そしてゾンビの場合は問題ないものでも生きている男にとっては致命傷であり、男は絶命する。
絶命した男はそのまま動き出し、残りの指揮官たちへと襲い掛かる。
「くそっなんで意識があるんだよっ!」
「頼む……早く殺してくれ……っ!? ぐあああああああいだいいいい!?」
傷つければ痛みに叫ぶゾンビに指揮官たちの精神が急速に削られていく。
ゾンビにされた方は状況を理解し、仲間たちを殺すくらいなら死んだ方がマシだと、躊躇なく殺せと頼むのだが、その願いを聞き入れた指揮官の一人に斬られればとても耐えられない痛みによって叫ばずにはいられなかった。

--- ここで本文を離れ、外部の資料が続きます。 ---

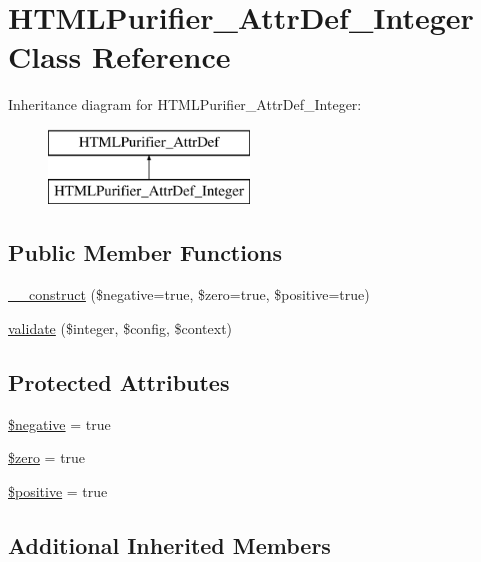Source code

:\hypertarget{classHTMLPurifier__AttrDef__Integer}{\section{H\+T\+M\+L\+Purifier\+\_\+\+Attr\+Def\+\_\+\+Integer Class Reference}
\label{classHTMLPurifier__AttrDef__Integer}
}
Inheritance diagram for H\+T\+M\+L\+Purifier\+\_\+\+Attr\+Def\+\_\+\+Integer\+:\begin{figure}[H]
\begin{center}
\leavevmode
\includegraphics[height=2.000000cm]{classHTMLPurifier__AttrDef__Integer}
\end{center}
\end{figure}
\subsection*{Public Member Functions}
\begin{DoxyCompactItemize}
\item 
\hyperlink{classHTMLPurifier__AttrDef__Integer_a71830661a14e316cdb6415208eaa092d}{\+\_\+\+\_\+construct} (\$negative=true, \$zero=true, \$positive=true)
\item 
\hyperlink{classHTMLPurifier__AttrDef__Integer_af59cbb87c7f5cc92e79f9e4ebcfb1f46}{validate} (\$integer, \$config, \$context)
\end{DoxyCompactItemize}
\subsection*{Protected Attributes}
\begin{DoxyCompactItemize}
\item 
\hyperlink{classHTMLPurifier__AttrDef__Integer_a760f67c20ecd2d873c1e76eb5a8a2463}{\$negative} = true
\item 
\hyperlink{classHTMLPurifier__AttrDef__Integer_ae3b61a5ba24479d2104accc5eb11b3c5}{\$zero} = true
\item 
\hyperlink{classHTMLPurifier__AttrDef__Integer_a43924be8ea747daf7d9f25403827db79}{\$positive} = true
\end{DoxyCompactItemize}
\subsection*{Additional Inherited Members}


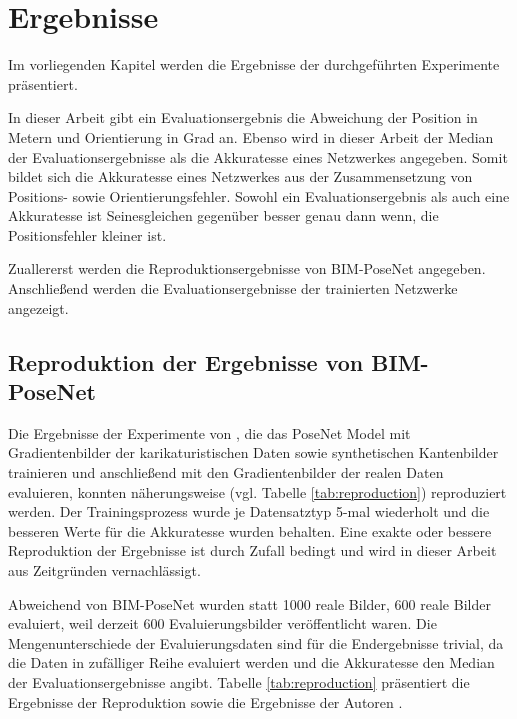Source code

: 
\section{Ergebnisse}
Im vorliegenden Kapitel werden die Ergebnisse der durchgeführten Experimente präsentiert.

In dieser Arbeit gibt ein Evaluationsergebnis die Abweichung der Position in Metern und Orientierung in Grad an. Ebenso wird in dieser Arbeit der Median der Evaluationsergebnisse als die Akkuratesse eines Netzwerkes angegeben. Somit bildet sich die Akkuratesse eines Netzwerkes aus der Zusammensetzung von Positions-  sowie Orientierungsfehler. Sowohl ein Evaluationsergebnis als auch eine Akkuratesse ist Sei­nes­glei­chen gegenüber besser genau dann wenn, die Positionsfehler kleiner ist.

Zuallererst werden die Reproduktionsergebnisse von BIM-PoseNet \cite{acharyaBIMPoseNetIndoorCamera2019} angegeben. Anschließend werden die Evaluationsergebnisse der trainierten Netzwerke angezeigt.

\subsection{Reproduktion der Ergebnisse von BIM-PoseNet}
Die Ergebnisse der Experimente von \citet{acharyaBIMPoseNetIndoorCamera2019}, die das PoseNet Model mit Gradientenbilder der karikaturistischen Daten sowie synthetischen Kantenbilder trainieren und anschließend mit den Gradientenbilder der realen Daten evaluieren, konnten näherungsweise (vgl. Tabelle \ref{tab:reproduction}) reproduziert werden. Der Trainingsprozess wurde je Datensatztyp 5-mal wiederholt und die besseren Werte für die Akkuratesse wurden behalten. Eine exakte oder bessere Reproduktion der Ergebnisse ist durch Zufall bedingt und wird in dieser Arbeit aus Zeitgründen vernachlässigt.

Abweichend von BIM-PoseNet wurden statt 1000 reale Bilder, 600 reale Bilder evaluiert, weil derzeit 600 Evaluierungsbilder veröffentlicht waren. Die Mengenunterschiede der Evaluierungsdaten sind für die Endergebnisse trivial, da die Daten in zufälliger Reihe evaluiert werden und die Akkuratesse den Median der Evaluationsergebnisse angibt. Tabelle \ref{tab:reproduction} präsentiert die Ergebnisse der Reproduktion sowie die Ergebnisse der Autoren \citet{acharyaBIMPoseNetIndoorCamera2019}.


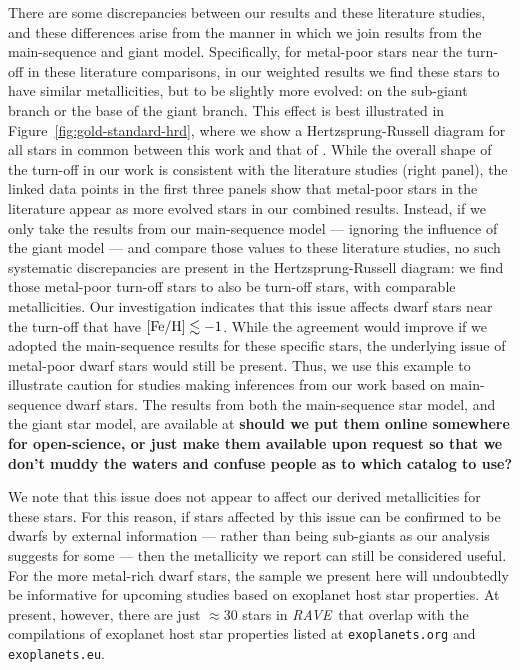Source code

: \documentclass[preprint,trackchanges]{aastex}
\newcommand{\acronym}[1]{{\small{#1}}}
\newcommand{\project}[1]{\textsl{#1}}
\newcommand{\rave}{\project{\acronym{RAVE}}}
\newcommand{\stub}[1]{{\color{blue} \textbf{#1}}}
\begin{document}
There are some discrepancies between our results and these literature studies,
and these differences arise from the manner in which we join results from the
main-sequence and giant model.  Specifically, for metal-poor stars near
the turn-off in these literature comparisons, in our weighted results we find 
these stars to have similar metallicities, but to be slightly more evolved: 
on the sub-giant branch or the base of the giant branch.  This effect is best
illustrated in Figure~\ref{fig:gold-standard-hrd}, where we show a 
Hertzsprung-Russell diagram for all stars in common between this work and that
of \citet{Bensby_2014,Reddy_2003,Reddy_2006,Valenti_Fischer_2005}.  While the
overall shape of the turn-off in our work is consistent with the literature
studies (right panel), the linked data points in the first three panels show that metal-poor stars in the literature
appear as more evolved stars in our combined results.  Instead, if we only
take the results from our main-sequence model --- ignoring the influence of the
giant model --- and compare those values to these literature studies, no such 
systematic discrepancies are present in the Hertzsprung-Russell diagram: we 
find those metal-poor turn-off stars to also be turn-off stars, with comparable
metallicities.  Our investigation indicates that this issue affects dwarf stars
near the turn-off that have $[{\rm Fe/H}] \lesssim -1$.  While the agreement
would improve if we adopted the main-sequence results for these specific stars,
the underlying issue of metal-poor dwarf stars would still be present.  Thus,
we use this example to illustrate caution for studies making inferences from our
work based on main-sequence dwarf stars.  The results from both the main-sequence star model, 
and the giant star model, are available at \stub{should we put them online somewhere
for open-science, or just make them available upon request so that we don't
muddy the waters and confuse people as to which catalog to use?}


We note that this issue does not appear to affect our derived metallicities for these
stars.  For this reason, if stars affected by this issue can be confirmed to be
dwarfs by external information --- rather than being sub-giants as our analysis
suggests for some --- then the metallicity we report can still be considered
useful.  For the more metal-rich dwarf stars, the sample we present here
will undoubtedly be informative for upcoming studies based on exoplanet host
star properties.  At present, however, there are just $\approx$30 stars in 
\rave\ that overlap with the compilations of exoplanet host star properties 
listed at \texttt{exoplanets.org} and \texttt{exoplanets.eu}.
\end{document}
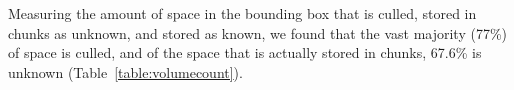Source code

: \documentclass[conference]{IEEEtran}
\newcommand{\figref}[1]{Fig.\ref{#1}}
\newcommand{\tabref}[1]{Table~\ref{#1}}
\begin{document}
Measuring the amount of space in the bounding box that is culled, stored in
chunks as unknown, and stored as known, we found that the vast majority (77\%)
of space is culled, and of the space that is actually stored in chunks, 67.6\%
is unknown (\tabref{table:volumecount}).

\end{document}

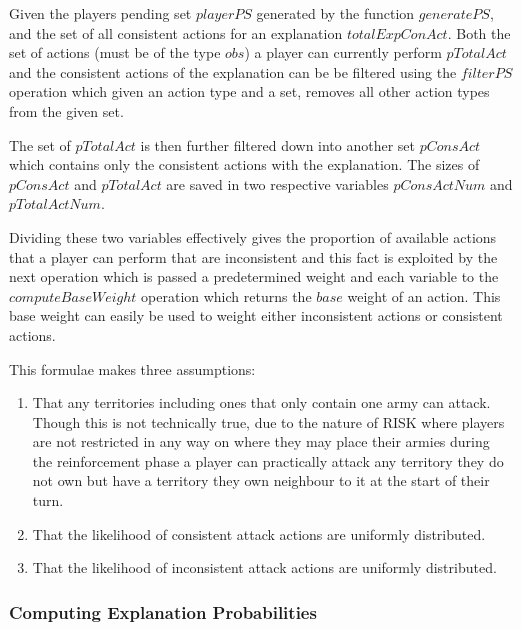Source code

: \documentclass[parskip]{cs4rep}
\begin{document}
Given the players pending set $playerPS$ generated by the function $generatePS$, and the set of all consistent actions for an explanation $totalExpConAct$. Both the set of actions (must be of the type $obs$) a player can currently perform $pTotalAct$ and the consistent actions of the explanation can be be filtered using the $filterPS$ operation which given an action type and a set, removes all other action types from the given set. 

The set of $pTotalAct$ is then further filtered down into another set $pConsAct$ which contains only the consistent actions with the explanation. The sizes of $pConsAct$ and $pTotalAct$ are saved in two respective variables $pConsActNum$ and $pTotalActNum$.

Dividing these two variables effectively gives the proportion of available actions that a player can perform that are inconsistent and this fact is exploited by the next operation which is passed a predetermined weight and each variable to the $computeBaseWeight$ operation which returns the $base$ weight of an action. This base weight can easily be used to weight either inconsistent actions or consistent actions.

This formulae makes three assumptions:

\begin{enumerate}
\item
That any territories including ones that only contain one army can attack. Though this is not technically true, due to the nature of RISK where players are not restricted in any way on where they may place their armies during the reinforcement phase a player can practically attack any territory they do not own but have a territory they own neighbour to it at the start of their turn.
\item
That the likelihood of consistent attack actions are uniformly distributed.
\item
That the likelihood of inconsistent attack actions are uniformly distributed.
\end{enumerate}

\subsubsection{Computing Explanation Probabilities}
\end{document}
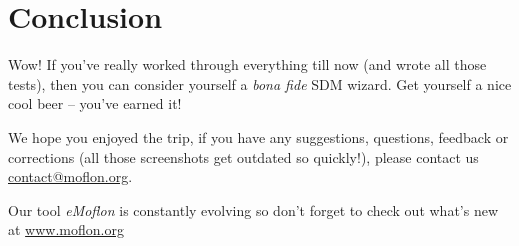 \chapter{Conclusion} 

Wow!  If you've really worked through everything till now (and wrote all those
tests), then you can consider yourself a \emph{bona fide} SDM wizard.  Get
yourself a nice cool beer -- you've earned it!

We hope you enjoyed the trip, if you have any suggestions, questions,
feedback or corrections (all those screenshots get outdated so quickly!), please
contact us \url{contact@moflon.org}.

Our tool \emph{eMoflon} is constantly evolving so don't forget to check out
what's new at \url{www.moflon.org}

 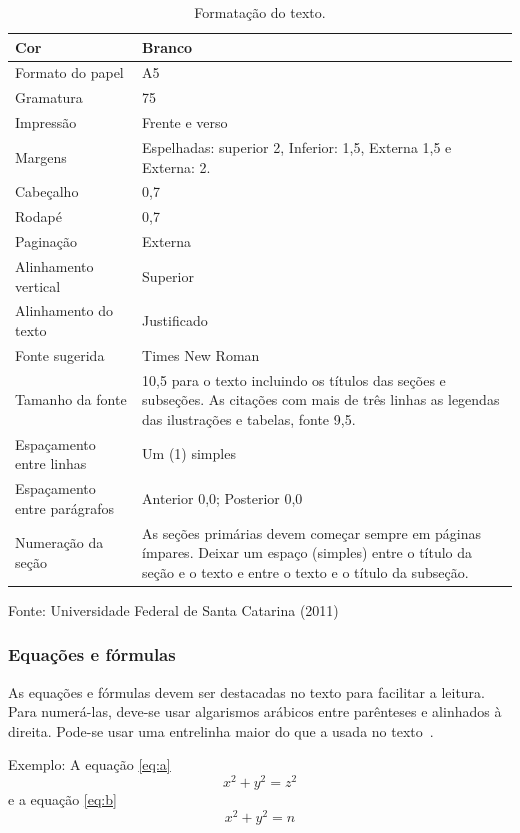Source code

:\documentclass{ufscThesis} %
\begin{document}
\begin{table}[!htb]
\begin{center}
 \caption{Formatação do texto.}\label{tab:a}
  \begin{tabular}{ p{3cm} | p{6cm} }
    \hline
Cor & Branco\\ \hline
Formato do papel & A5\\ \hline
Gramatura & 75\\ \hline
Impressão & Frente e verso\\ \hline
Margens & Espelhadas: superior 2, Inferior: 1,5, Externa 1,5 e Externa: 2.\\ \hline
Cabeçalho & 0,7\\ \hline
Rodapé & 0,7\\ \hline
Paginação & Externa\\ \hline
Alinhamento vertical & Superior\\ \hline
Alinhamento do texto & Justificado\\ \hline
Fonte sugerida & Times New Roman \\ \hline
Tamanho da fonte & 10,5 para o texto incluindo os títulos das seções e subseções. As citações com mais de três linhas as legendas das ilustrações e tabelas, fonte 9,5.\\ \hline
Espaçamento entre linhas & Um (1) simples\\ \hline
Espaçamento entre parágrafos & Anterior 0,0; Posterior 0,0\\ \hline
Numeração da seção & As seções  primárias devem  começar  sempre em páginas ímpares. Deixar um espaço (simples) entre o título da seção e o texto e  entre o texto e o título da subseção. \\  \hline
  \end{tabular}
\end{center}
Fonte: Universidade Federal de Santa Catarina (2011)
\end{table}



\subsubsection{Equações e fórmulas}

As equações e fórmulas devem ser destacadas no texto para facilitar a leitura.  Para numerá-las, deve-se usar algarismos arábicos entre parênteses e alinhados à direita. Pode-se usar uma entrelinha maior do que a usada no texto~\cite{abnt14724}.

Exemplo: A equação \ref{eq:a}
\begin{equation}
 x^2 + y^2 = z^2
 \label{eq:a}
\end{equation}
 e a equação  \ref{eq:b}
\begin{equation}
 x^2 + y^2 = n
\label{eq:b}
\end{equation}
\end{document}
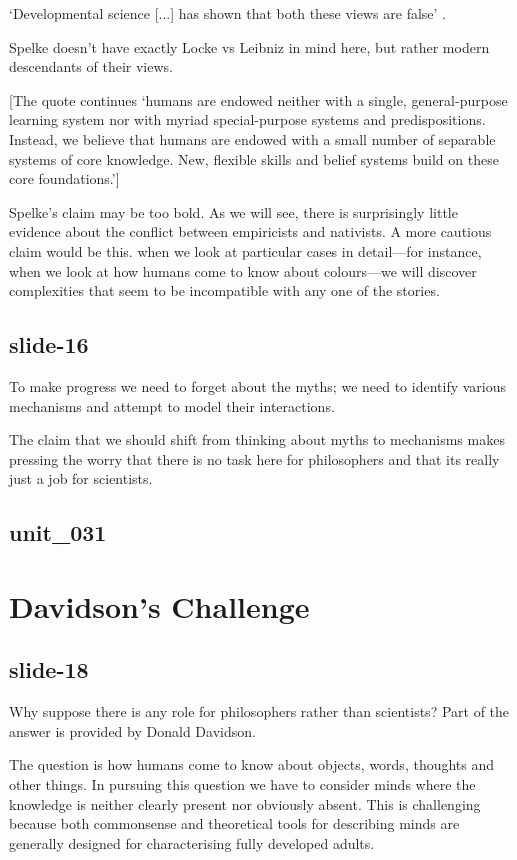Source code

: \documentclass[12pt,\papersize]{extarticle}
\begin{document}
‘Developmental science [...] has shown that both these views are false’
\citep[p.\ 89]{Spelke:2007hb}.

Spelke doesn't have exactly Locke vs Leibniz in mind here, but rather modern descendants
of their views.

[The quote continues ‘humans are endowed neither with a single, general-purpose learning system
nor with myriad special-purpose systems and predispositions. Instead, we believe that humans
are endowed with a small number of separable systems of core knowledge. New, flexible skills
and belief systems build on these core foundations.’]

Spelke's claim may be too bold.  As we will see, there is surprisingly little evidence about
the conflict between empiricists and nativists.
A more cautious claim would be this.  when we look at particular cases in detail---for
instance,
when we look at how humans come to know about colours---we will discover complexities that seem
to be incompatible with any one of the stories.

\subsection{slide-16}
To make progress we need to forget about the myths; we need to
identify various mechanisms and attempt to model their interactions.

The claim that we should shift from thinking about myths to mechanisms makes pressing
the worry that there is no task here for philosophers and that its really just a job for
scientists.

\subsection{unit\_031}


\section{Davidson’s Challenge}

\subsection{slide-18}
Why suppose there is any role for philosophers rather than scientists?
Part of the answer is provided by Donald Davidson.

The question is how humans come to know about objects, words, thoughts and other things.
In pursuing this question we have to consider minds where the knowledge is neither clearly
present nor obviously absent.
This is challenging because both commonsense and theoretical tools for describing minds are
generally designed for characterising fully developed adults.
\end{document}
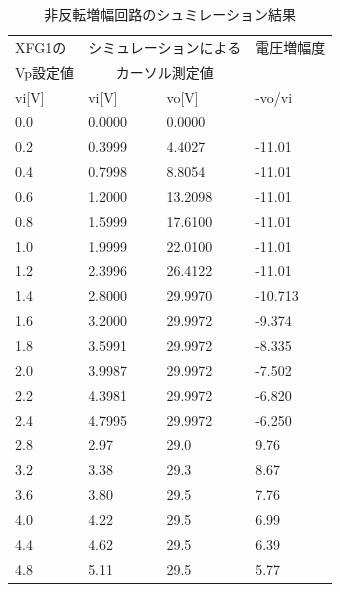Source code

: \documentclass[a4j,10pt,dvipdfmx]{jarticle}
\begin{document}
\begin{table}[H]
  \begin{center}
  \begin{tabular}{|l|l|l|l|}
  \hline
      XFG1の & \multicolumn{2}{|c|}{シミュレーションによる}  & 電圧増幅度 \\
      Vp設定値 & \multicolumn{2}{|c|}{カーソル測定値}  & \\ \hline
      vi[V] & vi[V] & vo[V] & -vo/vi \\ \hline
      0.0  & 0.0000 & 0.0000 &  \\ \hline
      0.2  & 0.3999 & 4.4027 & -11.01 \\ \hline
      0.4  & 0.7998 & 8.8054 & -11.01 \\ \hline
      0.6  & 1.2000 & 13.2098 & -11.01 \\ \hline
      0.8  & 1.5999 & 17.6100 & -11.01 \\ \hline
      1.0  & 1.9999 & 22.0100 & -11.01 \\ \hline
      1.2  & 2.3996 & 26.4122 & -11.01 \\ \hline
      1.4  & 2.8000 & 29.9970 & -10.713 \\ \hline
      1.6  & 3.2000 & 29.9972 & -9.374 \\ \hline
      1.8  & 3.5991 & 29.9972 & -8.335 \\ \hline
      2.0  & 3.9987 & 29.9972 & -7.502 \\ \hline
      2.2  & 4.3981 & 29.9972 & -6.820 \\ \hline
      2.4  & 4.7995 & 29.9972 & -6.250 \\ \hline
      2.8  & 2.97  & 29.0  & 9.76 \\ \hline
      3.2  & 3.38  & 29.3  & 8.67 \\ \hline
      3.6  & 3.80  & 29.5  & 7.76 \\ \hline
      4.0  & 4.22  & 29.5  & 6.99 \\ \hline
      4.4  & 4.62  & 29.5  & 6.39 \\ \hline
      4.8  & 5.11  & 29.5  & 5.77 \\ \hline
  \end{tabular}
  \caption{非反転増幅回路のシュミレーション結果}
\end{center}
\end{table}
\end{document}

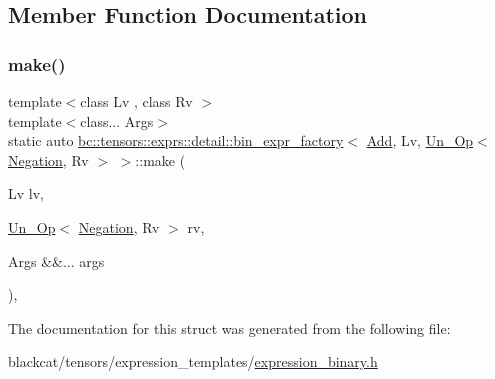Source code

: \subsection{Member Function Documentation}
\mbox{\label{structbc_1_1tensors_1_1exprs_1_1detail_1_1bin__expr__factory_3_01Add_00_01Lv_00_01Un__Op_3_01Negation_00_01Rv_01_4_01_4_a944b39251590d4173c2b26fb485863e2}} 
\subsubsection{\texorpdfstring{make()}{make()}}
{\footnotesize\ttfamily template$<$class Lv , class Rv $>$ \\
template$<$class... Args$>$ \\
static auto \hyperlink{structbc_1_1tensors_1_1exprs_1_1detail_1_1bin__expr__factory}{bc\+::tensors\+::exprs\+::detail\+::bin\+\_\+expr\+\_\+factory}$<$ \hyperlink{structbc_1_1oper_1_1Add}{Add}, Lv, \hyperlink{structbc_1_1tensors_1_1exprs_1_1Un__Op}{Un\+\_\+\+Op}$<$ \hyperlink{structbc_1_1oper_1_1Negation}{Negation}, Rv $>$ $>$\+::make (\begin{DoxyParamCaption}\item[{Lv}]{lv,  }\item[{\hyperlink{structbc_1_1tensors_1_1exprs_1_1Un__Op}{Un\+\_\+\+Op}$<$ \hyperlink{structbc_1_1oper_1_1Negation}{Negation}, Rv $>$}]{rv,  }\item[{Args \&\&...}]{args }\end{DoxyParamCaption})\hspace{0.3cm}{\ttfamily [inline]}, {\ttfamily [static]}}



The documentation for this struct was generated from the following file\+:\begin{DoxyCompactItemize}
\item 
blackcat/tensors/expression\+\_\+templates/\hyperlink{expression__binary_8h}{expression\+\_\+binary.\+h}\end{DoxyCompactItemize}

これは彼らの魂がなんの保護もされていないからである。
むきだしの魂に抑制など存在せず、苦痛に対する耐性が無いのだ。
だからどんな傷でも想像を絶する痛みとなり叫ぶ。
そしてその叫び声が生きている指揮官の精神を削っていく。
「くそっ! くそっ! どうすればいい!?」
「隊長!? これはどうなって……いや今すぐ燃やしま――がはっ」
「駄目だよ。そんなつまらないことしちゃ」
首を飛ばしてもゾンビは動く。
四肢を斬っても壮絶な叫び声をあげながら無理やり繋がってまた動く。
そんな状況に指揮官は焦っていた。
そしてゾンビたちの発する叫び声にテントの外にいた兵士もやってきて状況に一瞬戸惑うが、すぐに理解し火属性魔法を使って燃やそうとするが、ナナシがそれを許さず背後から貫いて殺す。
もちろん貫いてる間もそのあとも声はすれども誰もナナシの姿を捉えられない。
そしてその間にも肉体の限界を超えたゾンビたちの攻撃は苛烈を極め、また、傷つければ痛みに叫び、その声で精神を削られ、集中できなくなってきた指揮官から死んでいく。
それから間もなくテントにいた指揮官は全滅した。
そして殺された火属性魔法を扱える兵士も含め、皆立ち上がったかと思うとテントの外へと向かう。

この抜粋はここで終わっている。